Artikel 18 Leiding - Riool
18.1 Bestemmingsomschrijving
De voor 'Leiding - Riool' aangewezen gronden zijn, behalve voor de andere daar voorkomende bestemming(en) mede bestemd voor bescherming van een ondergrondse rioolleiding.
18.2 Bouwregels
Op de gronden als bedoeld in lid 18.1 mogen uitsluitend bouwwerken ten dienste van de rioolleiding worden gebouwd.
18.3 Afwijken van de bouwregels
Bij een omgevingsvergunning kan worden afgeweken van het in lid 18.2 bepaalde ten behoeve van het bouwen overeenkomstig de in lid 18.2 bedoelde andere daar voorkomende bestemming(en), indien daardoor geen onevenredige afbreuk wordt gedaan aan de belangen van de betreffende leiding en ter zake vooraf advies van de leidingbeheerder is ingewonnen.
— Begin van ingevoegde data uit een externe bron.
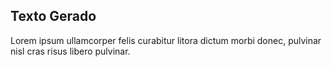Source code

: ## Texto Gerado
Lorem ipsum ullamcorper felis curabitur litora dictum morbi donec, pulvinar nisl cras risus libero pulvinar.
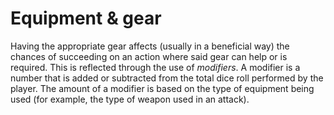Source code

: # Equipment & gear

Having the appropriate gear affects (usually in a beneficial way) the chances of succeeding on an action where said gear can help or is required. This is reflected through the use of _modifiers_. A modifier is a number that is added or subtracted from the total dice roll performed by the player. The amount of a modifier is based on the type of equipment being used (for example, the type of weapon used in an attack).

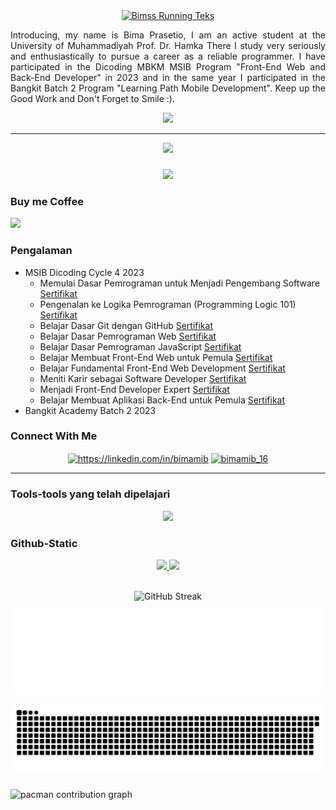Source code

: <div align="center">
    <a href="https://git.io/typing-svg">
        <img src="https://readme-typing-svg.demolab.com?font=Commit+Mono&pause=1000&color=FFBB5C&center=true&width=435&lines=Hallo+Everyone!;My+Name+Bima+Prasetio;Welcome+to+My+Profile+GitHub;Nice+to+Meet+You!" alt="Bimss Running Teks" />
    </a>
</div>

<p align="justify">Introducing, my name is Bima Prasetio, I am an active student at the University of Muhammadiyah Prof. Dr. Hamka There I study very seriously and enthusiastically to pursue a career as a reliable programmer. I have participated in the Dicoding MBKM MSIB Program "Front-End Web and Back-End Developer" in 2023 and in the same year I participated in the Bangkit Batch 2 Program "Learning Path Mobile Development". Keep up the Good Work and Don't Forget to Smile :).</p>

<p align="center">
    <img src="https://media.giphy.com/media/ge7l7e5EiHUYI3e71P/giphy.gif" />
</p>

---

<p align="center">
  <a href="https://github.com/bimamib/"><img src="https://komarev.com/ghpvc/?username=bimamib&style=flat&color=blue&label=Views&"/></a>
</p>

###

<div align="center">
  <img src="https://profile-counter.glitch.me/bimamib/count.svg?"  />
</div>

###

### Buy me Coffee

<a href="https://saweria.co/bimamib"><img src="https://img.buymeacoffee.com/button-api/?text=Buy me a coffee&emoji=☕&slug=bimamib_16&button_colour=741a1a&font_colour=ffffff&font_family=Lato&outline_colour=ffffff&coffee_colour=FFDD00" /></a>

### Pengalaman

- MSIB Dicoding Cycle 4 2023
  - Memulai Dasar Pemrograman untuk Menjadi Pengembang Software [Sertifikat](https://www.dicoding.com/certificates/1OP80GQ2VXQK)
  - Pengenalan ke Logika Pemrograman (Programming Logic 101) [Sertifikat](https://www.dicoding.com/certificates/4EXGNWMLQZRL)
  - Belajar Dasar Git dengan GitHub [Sertifikat](https://www.dicoding.com/certificates/07Z6V22LYXQR)
  - Belajar Dasar Pemrograman Web [Sertifikat](https://www.dicoding.com/certificates/JMZVNW0OOPN9)
  - Belajar Dasar Pemrograman JavaScript [Sertifikat](https://www.dicoding.com/certificates/6RPN6EGN8P2M)
  - Belajar Membuat Front-End Web untuk Pemula [Sertifikat](https://www.dicoding.com/certificates/QLZ92L5V9X5D)
  - Belajar Fundamental Front-End Web Development [Sertifikat](https://www.dicoding.com/certificates/ERZRG5YQNPYV)
  - Meniti Karir sebagai Software Developer [Sertifikat](https://www.dicoding.com/certificates/JLX1DGQE5Z72)
  - Menjadi Front-End Developer Expert [Sertifikat](https://www.dicoding.com/certificates/0LZ0945VNZ65)
  - Belajar Membuat Aplikasi Back-End untuk Pemula [Sertifikat](https://www.dicoding.com/certificates/72ZD804M9ZYW)
- Bangkit Academy Batch 2 2023

### Connect With Me

<p align="center">
  <a href="https://linkedin.com/in/bimamib16" target="blank"><img align="center" src="https://raw.githubusercontent.com/rahuldkjain/github-profile-readme-generator/master/src/images/icons/Social/linked-in-alt.svg" alt="https://linkedin.com/in/bimamib" height="30" width="40" /></a>
  <a href="https://instagram.com/bimamib_16" target="blank"><img align="center" src="https://raw.githubusercontent.com/rahuldkjain/github-profile-readme-generator/master/src/images/icons/Social/instagram.svg" alt="bimamib_16" height="30" width="40" /></a>
</p>

---

### Tools-tools yang telah dipelajari

<p align="center">
  <a href="https://skillicons.dev">
    <img src="https://skillicons.dev/icons?i=alpinejs,androidstudio,bootstrap,cpp,css,figma,gcp,git,github,gradle,html,htmx,js,kotlin,mysql,nodejs,npm,pycharm,py,pytorch,react,tailwind,ts,vscode,webpack,vue,nextjs&perline=10&theme=dark" />
  </a>
</p>

### Github-Static

<div align="center">
    <a href="https://github.com/bimamib">
        <img height="150em" 
            src="https://github-readme-stats-eight-theta.vercel.app/api?username=bimamib&show_icons=true&theme=tokyonight&include_all_commits=true&count_private=true"/>
    </a>
    <a href="https://github.com/bimamib">
        <img height="150em" 
            src="https://github-readme-stats-eight-theta.vercel.app/api/top-langs/?username=bimamib&layout=compact&langs_count=14&theme=tokyonight"/>
    </a>
</div>

<br>

<div align="center">
 
![GitHub Streak](https://github-readme-streak-stats-alpha-three-46.vercel.app?user=bimamib&theme=tokyonight&hide_border=true&border_radius=14&card_height=155)

</div>

<div align="center">
    
![readmebox animation](https://raw.githubusercontent.com/bimamib/bimamib/main/readmebox.svg)

</div>

<div align="center">
    
<img src="https://raw.githubusercontent.com/bimamib/bimamib/output/snake.svg" alt="Snake animation" />

</div>

###

<picture>
  <source media="(prefers-color-scheme: dark)" srcset="https://raw.githubusercontent.com/bimamib/bimamib/output/pacman-contribution-graph-dark.svg">
  <source media="(prefers-color-scheme: light)" srcset="https://raw.githubusercontent.com/bimamib/bimamib/output/pacman-contribution-graph.svg">
  <img alt="pacman contribution graph" src="https://raw.githubusercontent.com/bimamib/bimamib/output/pacman-contribution-graph.svg">
</picture>

###
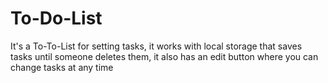 # To-Do-List
It's a To-To-List for setting tasks, it works with local storage that saves tasks until someone deletes them, it also has an edit button where you can change tasks at any time
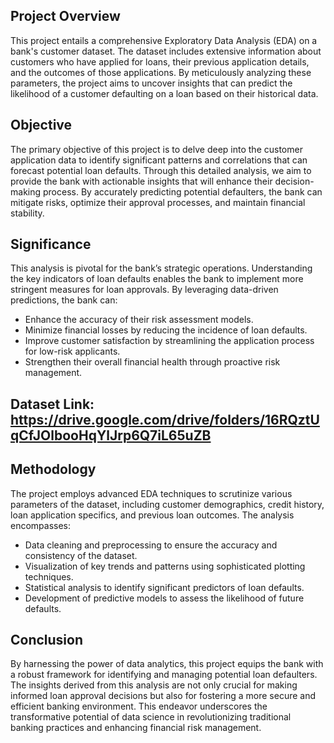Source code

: ## Project Overview

This project entails a comprehensive Exploratory Data Analysis (EDA) on a bank's customer dataset. The dataset includes extensive information about customers who have applied for loans, their previous application details, and the outcomes of those applications. By meticulously analyzing these parameters, the project aims to uncover insights that can predict the likelihood of a customer defaulting on a loan based on their historical data.

## Objective

The primary objective of this project is to delve deep into the customer application data to identify significant patterns and correlations that can forecast potential loan defaults. Through this detailed analysis, we aim to provide the bank with actionable insights that will enhance their decision-making process. By accurately predicting potential defaulters, the bank can mitigate risks, optimize their approval processes, and maintain financial stability.

## Significance

This analysis is pivotal for the bank’s strategic operations. Understanding the key indicators of loan defaults enables the bank to implement more stringent measures for loan approvals. By leveraging data-driven predictions, the bank can:

- Enhance the accuracy of their risk assessment models.
- Minimize financial losses by reducing the incidence of loan defaults.
- Improve customer satisfaction by streamlining the application process for low-risk applicants.
- Strengthen their overall financial health through proactive risk management.

## Dataset Link: https://drive.google.com/drive/folders/16RQztUqCfJOlbooHqYlJrp6Q7iL65uZB

## Methodology
The project employs advanced EDA techniques to scrutinize various parameters of the dataset, including customer demographics, credit history, loan application specifics, and previous loan outcomes. The analysis encompasses:

- Data cleaning and preprocessing to ensure the accuracy and consistency of the dataset.
- Visualization of key trends and patterns using sophisticated plotting techniques.
- Statistical analysis to identify significant predictors of loan defaults.
- Development of predictive models to assess the likelihood of future defaults.

## Conclusion
By harnessing the power of data analytics, this project equips the bank with a robust framework for identifying and managing potential loan defaulters. The insights derived from this analysis are not only crucial for making informed loan approval decisions but also for fostering a more secure and efficient banking environment. This endeavor underscores the transformative potential of data science in revolutionizing traditional banking practices and enhancing financial risk management.






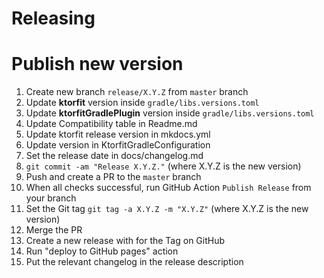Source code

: Releasing
=========

# Publish new version

1. Create new branch `release/X.Y.Z` from `master` branch
2. Update **ktorfit** version inside `gradle/libs.versions.toml`
3. Update **ktorfitGradlePlugin** version inside `gradle/libs.versions.toml`
4. Update Compatibility table in Readme.md
5. Update ktorfit release version in mkdocs.yml
6. Update version in KtorfitGradleConfiguration
7. Set the release date in docs/changelog.md
8. `git commit -am "Release X.Y.Z."` (where X.Y.Z is the new version)
9. Push and create a PR to the `master` branch
10. When all checks successful, run GitHub Action `Publish Release` from your branch
11. Set the Git tag `git tag -a X.Y.Z -m "X.Y.Z"` (where X.Y.Z is the new version)
12. Merge the PR
13. Create a new release with for the Tag on GitHub
14. Run "deploy to GitHub pages" action
15. Put the relevant changelog in the release description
18.4 Omgevingsvergunning voor het uitvoeren van werken, geen bouwwerken zijnde, of werkzaamheden
-
a. Omgevingsvergunningplicht
Het is verboden zonder of in afwijking van een omgevingsvergunning de volgende werken, geen bouwwerken zijnde, of werkzaamheden uit te voeren:
-
1. diepwortelende beplantingen of bomen te planten;
-
2. heiwerkzaamheden uit te voeren of op een andere manier voorwerpen in te graven of in te drijven;
-
3. grondwerkzaamheden uit te voeren;
-
4. oppervlakteverhardingen aan te brengen.
-
b. Uitzonderingen omgevingsvergunningplicht
Het onder a opgenomen verbod geldt niet voor werken, geen bouwwerken zijnde, of werkzaamheden:
-
1. in het kader van het normale beheer en onderhoud;
-
2. waarmee is of mag worden begonnen op het tijdstip van inwerkingtreding van het plan.
-
c. Beoordelingscriteria
Werken, geen bouwwerken zijnde, of werkzaamheden als bedoeld onder a zijn slechts toelaatbaar indien:
-
1. geen schade ontstaat aan de rioolleiding en/of het doelmatig functioneren van die leiding niet in gevaar wordt gebracht;
-
2. de veiligheid niet in gevaar wordt gebracht;
-
3. hierover vooraf advies van de leidingbeheerder is ingewonnen.